Sur ce plan-là, avec un peu de cynisme, on peut dire que le nouveau calendrier électoral en Israël a donné à Jared Kushner un argument supplémentaire pour dissocier le volet économique des négociations du volet politique, qui attendront la constitution d’un nouveau gouvernement israélien après les élections de mi-septembre. À Bahreïn cette semaine, seul le volet économique a été traité, avec l’idée que la carotte, les $50 Mds, précède le bâton, la disparition de la solution à deux Etats.

Le plan de paix proposé par les Etats-Unis n’avait de toute manière aucune chance d’être accepté par les Palestiniens et l’essentiel de la communauté internationale.

Sur le fond, cette évolution politique israélienne ne change pas la situation car les chances du plan de paix Trump-Kushner me paraissaient inexistantes, mais elles rendent la situation plus fluctuante en introduisant une incertitude : que se passerait-il si Netanyahou était battu, si entre juin et novembre 2019 il y avait un gouvernement israélien plus faible, ou plus à gauche, qui dirait que le plan de paix ne lui convient pas, qu’il est contraire aux intérêts à long terme d’Israël ? Nous ne sommes pas du tout dans ce cas de figure.

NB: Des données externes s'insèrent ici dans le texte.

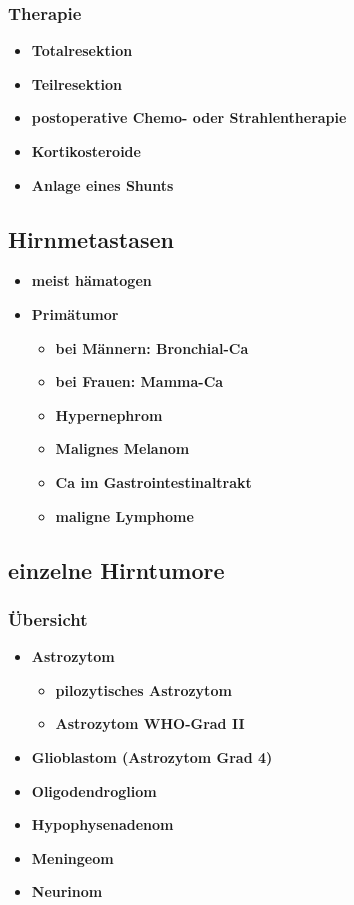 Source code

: 	\subsubsection{Therapie}
		\begin{itemize}
			\item \textbf{Totalresektion}
			\item \textbf{Teilresektion}
			\item \textbf{postoperative Chemo- oder Strahlentherapie}
			\item \textbf{Kortikosteroide}
			\item \textbf{Anlage eines Shunts}
		\end{itemize}
		
\subsection{Hirnmetastasen}
	\begin{itemize}
		\item \textbf{meist hämatogen}
		\item \textbf{Primätumor}
			\begin{itemize}
				\item \textbf{bei Männern: Bronchial-Ca}
				\item \textbf{bei Frauen: Mamma-Ca}
				\item \textbf{Hypernephrom}
				\item \textbf{Malignes Melanom}
				\item \textbf{Ca im Gastrointestinaltrakt}
				\item \textbf{maligne Lymphome}
			\end{itemize}
	\end{itemize}
	
\subsection{einzelne Hirntumore}
	\subsubsection{Übersicht}
		\begin{itemize}
			\item \textbf{Astrozytom}
				\begin{itemize}
					\item \textbf{pilozytisches Astrozytom}
					\item \textbf{Astrozytom WHO-Grad II}
				\end{itemize}					
			\item \textbf{Glioblastom (Astrozytom Grad 4)}
			\item \textbf{Oligodendrogliom}
			\item \textbf{Hypophysenadenom}
			\item \textbf{Meningeom}
			\item \textbf{Neurinom}
		\end{itemize}
		
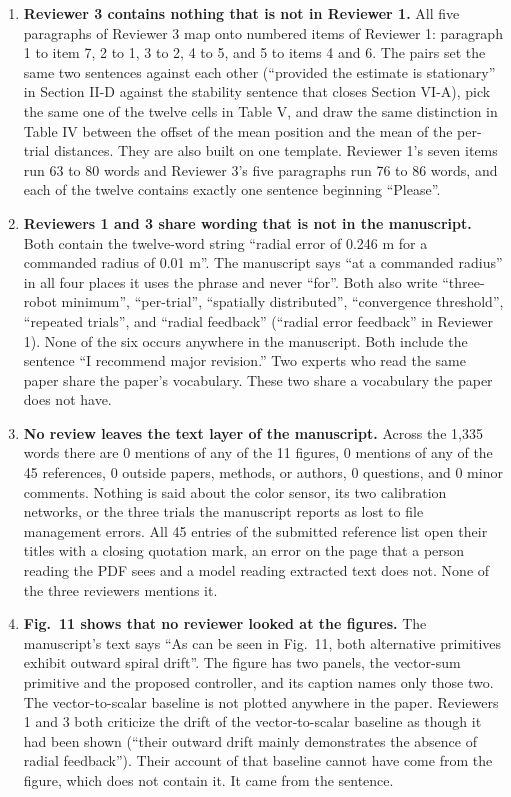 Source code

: \documentclass[11pt,letterpaper]{article}
\newcommand{\q}[1]{``#1''}
\newcommand{\head}[1]{\vspace{6pt}{\sffamily\bfseries\small\textcolor{accent}{\MakeUppercase{#1}}}\par\vspace{1pt}{\color{rule}\hrule height 0.6pt}\vspace{4pt}}
\newcommand{\lead}[1]{\textbf{#1}}
\begin{document}
\head{The reviewing was done by the model}
\begin{enumerate}[resume]

\item \lead{Reviewer 3 contains nothing that is not in Reviewer 1.} All five paragraphs of Reviewer 3 map onto numbered items of Reviewer 1: paragraph 1 to item 7, 2 to 1, 3 to 2, 4 to 5, and 5 to items 4 and 6. The pairs set the same two sentences against each other (\q{provided the estimate is stationary} in Section II-D against the stability sentence that closes Section VI-A), pick the same one of the twelve cells in Table V, and draw the same distinction in Table IV between the offset of the mean position and the mean of the per-trial distances. They are also built on one template. Reviewer 1's seven items run 63 to 80 words and Reviewer 3's five paragraphs run 76 to 86 words, and each of the twelve contains exactly one sentence beginning \q{Please}.

\item \lead{Reviewers 1 and 3 share wording that is not in the manuscript.} Both contain the twelve-word string \q{radial error of 0.246 m for a commanded radius of 0.01 m}. The manuscript says \q{at a commanded radius} in all four places it uses the phrase and never \q{for}. Both also write \q{three-robot minimum}, \q{per-trial}, \q{spatially distributed}, \q{convergence threshold}, \q{repeated trials}, and \q{radial feedback} (\q{radial error feedback} in Reviewer 1). None of the six occurs anywhere in the manuscript. Both include the sentence \q{I recommend major revision.} Two experts who read the same paper share the paper's vocabulary. These two share a vocabulary the paper does not have.

\item \lead{No review leaves the text layer of the manuscript.} Across the 1,335 words there are 0 mentions of any of the 11 figures, 0 mentions of any of the 45 references, 0 outside papers, methods, or authors, 0 questions, and 0 minor comments. Nothing is said about the color sensor, its two calibration networks, or the three trials the manuscript reports as lost to file management errors. All 45 entries of the submitted reference list open their titles with a closing quotation mark, an error on the page that a person reading the PDF sees and a model reading extracted text does not. None of the three reviewers mentions it.

\item \lead{Fig.~11 shows that no reviewer looked at the figures.} The manuscript's text says \q{As can be seen in Fig.~11, both alternative primitives exhibit outward spiral drift}. The figure has two panels, the vector-sum primitive and the proposed controller, and its caption names only those two. The vector-to-scalar baseline is not plotted anywhere in the paper. Reviewers 1 and 3 both criticize the drift of the vector-to-scalar baseline as though it had been shown (\q{their outward drift mainly demonstrates the absence of radial feedback}). Their account of that baseline cannot have come from the figure, which does not contain it. It came from the sentence.


\end{enumerate}
\end{document}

La tenue de nouvelles élections en Israël modifie-t-elle les relations avec l’Iran? Les Iraniens seront-ils plus durs et radicaux en se disant qu’il n’y a pas de gouvernement en Israël, juste un gouvernement de transition ? Là encore, je ne le pense pas car les Iraniens sont relativement prudents. Néanmoins, le nouveau vote en Israël ajoute un élément de confusion dans la situation au Moyen Orient. Benjamin Netanyahou annonce de nouvelles élections au moment ou les Etats-Unis présentent un plan de paix, et où la tension Etats-Unis-Iran devient plus grande encore.